What the task requires: Where a line of the data below has the string "main", copy that line.

★ ★ ★ ★

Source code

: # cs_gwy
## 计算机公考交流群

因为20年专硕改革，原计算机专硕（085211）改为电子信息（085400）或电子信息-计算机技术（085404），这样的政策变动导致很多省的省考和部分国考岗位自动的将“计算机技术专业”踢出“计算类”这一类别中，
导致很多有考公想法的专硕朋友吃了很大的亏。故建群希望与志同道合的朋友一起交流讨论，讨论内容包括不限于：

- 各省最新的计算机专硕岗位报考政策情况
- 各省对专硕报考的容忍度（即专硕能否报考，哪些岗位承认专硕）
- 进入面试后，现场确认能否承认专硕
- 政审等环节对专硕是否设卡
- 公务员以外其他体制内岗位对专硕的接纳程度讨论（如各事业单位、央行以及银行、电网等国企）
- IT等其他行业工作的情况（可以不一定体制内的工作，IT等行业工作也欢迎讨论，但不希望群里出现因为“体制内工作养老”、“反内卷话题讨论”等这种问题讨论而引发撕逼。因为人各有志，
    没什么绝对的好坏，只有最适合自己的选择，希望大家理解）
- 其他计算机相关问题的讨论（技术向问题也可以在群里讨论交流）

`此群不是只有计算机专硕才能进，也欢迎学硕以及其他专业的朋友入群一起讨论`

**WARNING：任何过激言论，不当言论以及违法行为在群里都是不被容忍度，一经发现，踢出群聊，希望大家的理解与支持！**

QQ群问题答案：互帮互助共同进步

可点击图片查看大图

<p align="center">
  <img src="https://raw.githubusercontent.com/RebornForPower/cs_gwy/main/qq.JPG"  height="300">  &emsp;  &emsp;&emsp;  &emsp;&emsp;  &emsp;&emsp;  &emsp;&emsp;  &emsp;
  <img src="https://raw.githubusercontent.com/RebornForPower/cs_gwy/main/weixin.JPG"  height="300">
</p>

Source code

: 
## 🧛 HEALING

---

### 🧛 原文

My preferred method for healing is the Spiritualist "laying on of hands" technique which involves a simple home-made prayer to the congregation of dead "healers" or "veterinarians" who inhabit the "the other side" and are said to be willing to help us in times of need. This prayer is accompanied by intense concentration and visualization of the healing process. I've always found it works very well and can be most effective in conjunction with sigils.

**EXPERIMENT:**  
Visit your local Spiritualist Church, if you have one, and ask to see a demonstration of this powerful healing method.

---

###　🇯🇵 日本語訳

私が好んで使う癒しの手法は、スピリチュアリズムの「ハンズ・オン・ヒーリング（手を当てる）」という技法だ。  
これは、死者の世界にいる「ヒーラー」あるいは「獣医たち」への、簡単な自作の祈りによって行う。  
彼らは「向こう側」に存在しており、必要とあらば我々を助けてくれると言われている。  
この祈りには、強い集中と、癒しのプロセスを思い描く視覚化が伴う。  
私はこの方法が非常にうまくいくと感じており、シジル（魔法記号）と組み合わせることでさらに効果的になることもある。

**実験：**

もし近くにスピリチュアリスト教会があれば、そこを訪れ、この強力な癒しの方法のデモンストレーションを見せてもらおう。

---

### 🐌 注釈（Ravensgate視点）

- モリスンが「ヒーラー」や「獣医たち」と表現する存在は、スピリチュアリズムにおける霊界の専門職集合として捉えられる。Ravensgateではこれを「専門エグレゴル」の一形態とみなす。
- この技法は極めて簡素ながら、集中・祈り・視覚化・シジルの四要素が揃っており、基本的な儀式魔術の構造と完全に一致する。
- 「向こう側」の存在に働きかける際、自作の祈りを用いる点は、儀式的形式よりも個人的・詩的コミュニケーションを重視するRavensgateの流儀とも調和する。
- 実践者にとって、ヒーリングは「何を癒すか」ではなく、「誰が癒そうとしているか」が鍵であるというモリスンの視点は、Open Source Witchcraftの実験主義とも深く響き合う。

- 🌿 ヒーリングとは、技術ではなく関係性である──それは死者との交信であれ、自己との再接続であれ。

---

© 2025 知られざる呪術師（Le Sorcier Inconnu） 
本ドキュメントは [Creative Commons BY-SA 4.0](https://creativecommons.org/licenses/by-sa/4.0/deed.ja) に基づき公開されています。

★ ★ ★ ★

Finished exercise:
  <img src="https://raw.githubusercontent.com/RebornForPower/cs_gwy/main/qq.JPG"  height="300">  &emsp;  &emsp;&emsp;  &emsp;&emsp;  &emsp;&emsp;  &emsp;&emsp;  &emsp;
  <img src="https://raw.githubusercontent.com/RebornForPower/cs_gwy/main/weixin.JPG"  height="300">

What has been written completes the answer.